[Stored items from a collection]
↓↓↓

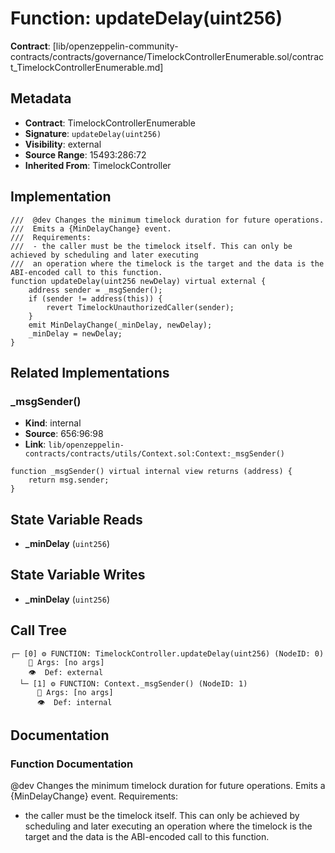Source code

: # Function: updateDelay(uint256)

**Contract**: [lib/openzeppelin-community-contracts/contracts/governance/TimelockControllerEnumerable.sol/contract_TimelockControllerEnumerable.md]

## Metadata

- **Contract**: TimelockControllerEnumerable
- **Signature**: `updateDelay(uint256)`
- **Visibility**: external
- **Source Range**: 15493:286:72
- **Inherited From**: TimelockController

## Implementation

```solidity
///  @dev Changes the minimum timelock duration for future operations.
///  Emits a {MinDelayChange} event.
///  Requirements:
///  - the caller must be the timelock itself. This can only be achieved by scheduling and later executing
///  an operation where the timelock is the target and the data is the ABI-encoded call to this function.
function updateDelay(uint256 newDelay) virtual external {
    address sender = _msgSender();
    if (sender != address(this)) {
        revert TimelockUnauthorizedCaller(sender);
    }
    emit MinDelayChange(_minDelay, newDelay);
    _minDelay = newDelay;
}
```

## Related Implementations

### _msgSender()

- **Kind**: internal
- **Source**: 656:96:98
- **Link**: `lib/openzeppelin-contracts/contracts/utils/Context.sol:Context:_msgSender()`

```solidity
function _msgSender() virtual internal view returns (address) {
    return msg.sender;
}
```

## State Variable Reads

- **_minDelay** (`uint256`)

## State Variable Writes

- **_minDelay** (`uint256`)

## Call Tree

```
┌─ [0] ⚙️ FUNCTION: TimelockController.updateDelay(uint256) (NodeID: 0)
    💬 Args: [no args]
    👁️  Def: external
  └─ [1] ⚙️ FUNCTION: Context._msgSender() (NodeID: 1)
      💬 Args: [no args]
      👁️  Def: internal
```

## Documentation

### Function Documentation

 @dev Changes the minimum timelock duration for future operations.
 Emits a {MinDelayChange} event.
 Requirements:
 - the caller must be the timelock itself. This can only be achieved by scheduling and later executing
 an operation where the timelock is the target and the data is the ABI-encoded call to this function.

↑↑↑
↓↓↓

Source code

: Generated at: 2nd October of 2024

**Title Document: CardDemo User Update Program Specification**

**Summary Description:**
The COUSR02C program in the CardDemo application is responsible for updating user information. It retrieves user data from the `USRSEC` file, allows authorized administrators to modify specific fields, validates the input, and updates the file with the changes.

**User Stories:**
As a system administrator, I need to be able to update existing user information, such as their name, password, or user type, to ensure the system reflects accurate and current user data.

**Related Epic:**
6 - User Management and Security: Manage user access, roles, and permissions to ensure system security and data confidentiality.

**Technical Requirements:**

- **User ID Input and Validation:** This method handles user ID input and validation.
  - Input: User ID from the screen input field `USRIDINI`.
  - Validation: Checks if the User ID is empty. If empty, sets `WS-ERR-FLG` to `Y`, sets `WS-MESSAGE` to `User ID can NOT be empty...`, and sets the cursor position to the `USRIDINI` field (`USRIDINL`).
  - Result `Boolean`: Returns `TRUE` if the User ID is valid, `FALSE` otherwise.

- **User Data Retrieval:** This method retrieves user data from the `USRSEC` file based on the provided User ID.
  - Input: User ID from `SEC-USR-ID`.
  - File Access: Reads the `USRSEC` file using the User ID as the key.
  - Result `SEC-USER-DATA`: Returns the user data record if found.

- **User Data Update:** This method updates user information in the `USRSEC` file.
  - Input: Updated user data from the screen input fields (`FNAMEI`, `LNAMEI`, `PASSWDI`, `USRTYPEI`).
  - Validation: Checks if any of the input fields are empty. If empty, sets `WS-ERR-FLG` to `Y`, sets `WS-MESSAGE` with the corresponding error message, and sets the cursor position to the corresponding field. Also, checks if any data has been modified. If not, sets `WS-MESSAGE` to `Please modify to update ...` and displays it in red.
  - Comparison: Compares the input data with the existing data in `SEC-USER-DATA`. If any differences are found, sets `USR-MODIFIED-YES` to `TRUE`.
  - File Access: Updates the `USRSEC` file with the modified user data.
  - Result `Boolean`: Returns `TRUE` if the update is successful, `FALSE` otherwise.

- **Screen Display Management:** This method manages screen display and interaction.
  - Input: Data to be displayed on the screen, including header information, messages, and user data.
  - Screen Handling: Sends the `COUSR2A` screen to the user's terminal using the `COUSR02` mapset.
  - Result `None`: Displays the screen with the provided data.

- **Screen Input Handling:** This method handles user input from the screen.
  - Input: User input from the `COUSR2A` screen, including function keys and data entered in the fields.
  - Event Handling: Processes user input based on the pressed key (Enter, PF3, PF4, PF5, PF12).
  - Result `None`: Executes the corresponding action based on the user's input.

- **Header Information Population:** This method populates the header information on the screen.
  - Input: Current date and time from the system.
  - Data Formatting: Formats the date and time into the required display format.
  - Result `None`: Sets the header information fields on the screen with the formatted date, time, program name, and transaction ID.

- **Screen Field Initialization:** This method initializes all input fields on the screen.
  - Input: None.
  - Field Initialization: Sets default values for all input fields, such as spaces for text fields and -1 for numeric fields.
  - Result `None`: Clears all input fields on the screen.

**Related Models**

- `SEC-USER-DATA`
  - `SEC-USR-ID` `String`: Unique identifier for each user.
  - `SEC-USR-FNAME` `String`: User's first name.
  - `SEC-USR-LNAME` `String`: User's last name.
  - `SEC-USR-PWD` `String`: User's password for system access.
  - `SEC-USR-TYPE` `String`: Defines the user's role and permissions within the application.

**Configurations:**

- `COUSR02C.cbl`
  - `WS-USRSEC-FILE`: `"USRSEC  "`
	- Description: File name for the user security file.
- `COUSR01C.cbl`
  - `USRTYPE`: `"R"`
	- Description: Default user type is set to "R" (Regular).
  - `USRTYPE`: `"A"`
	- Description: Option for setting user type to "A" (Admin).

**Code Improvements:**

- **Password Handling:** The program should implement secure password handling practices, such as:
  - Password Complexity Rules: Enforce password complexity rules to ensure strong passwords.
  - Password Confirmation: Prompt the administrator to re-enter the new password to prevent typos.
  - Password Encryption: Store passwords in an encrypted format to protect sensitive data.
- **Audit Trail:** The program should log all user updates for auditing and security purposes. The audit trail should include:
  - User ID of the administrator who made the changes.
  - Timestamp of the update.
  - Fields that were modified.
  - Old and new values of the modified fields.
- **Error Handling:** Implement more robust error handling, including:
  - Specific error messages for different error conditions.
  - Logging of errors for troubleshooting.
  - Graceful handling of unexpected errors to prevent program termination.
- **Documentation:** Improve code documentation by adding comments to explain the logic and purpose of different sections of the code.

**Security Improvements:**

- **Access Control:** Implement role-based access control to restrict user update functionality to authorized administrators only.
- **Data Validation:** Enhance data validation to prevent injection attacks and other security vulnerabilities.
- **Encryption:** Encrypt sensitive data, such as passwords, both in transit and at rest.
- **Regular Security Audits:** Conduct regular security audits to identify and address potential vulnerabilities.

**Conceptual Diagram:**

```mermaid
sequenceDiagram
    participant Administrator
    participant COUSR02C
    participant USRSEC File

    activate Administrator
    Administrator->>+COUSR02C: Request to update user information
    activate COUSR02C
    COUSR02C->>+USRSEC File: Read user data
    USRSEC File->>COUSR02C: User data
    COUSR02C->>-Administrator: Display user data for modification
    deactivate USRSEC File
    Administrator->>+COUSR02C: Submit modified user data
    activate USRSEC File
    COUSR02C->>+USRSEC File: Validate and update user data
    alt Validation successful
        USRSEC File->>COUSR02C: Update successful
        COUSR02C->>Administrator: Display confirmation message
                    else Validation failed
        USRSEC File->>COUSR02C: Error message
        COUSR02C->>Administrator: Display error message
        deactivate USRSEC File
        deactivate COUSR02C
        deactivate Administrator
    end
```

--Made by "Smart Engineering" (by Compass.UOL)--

↑↑↑

From the entries, report every line in which the string "based" occurs.

- **User Data Retrieval:** This method retrieves user data from the `USRSEC` file based on the provided User ID.
  - Event Handling: Processes user input based on the pressed key (Enter, PF3, PF4, PF5, PF12).
  - Result `None`: Executes the corresponding action based on the user's input.
- **Access Control:** Implement role-based access control to restrict user update functionality to authorized administrators only.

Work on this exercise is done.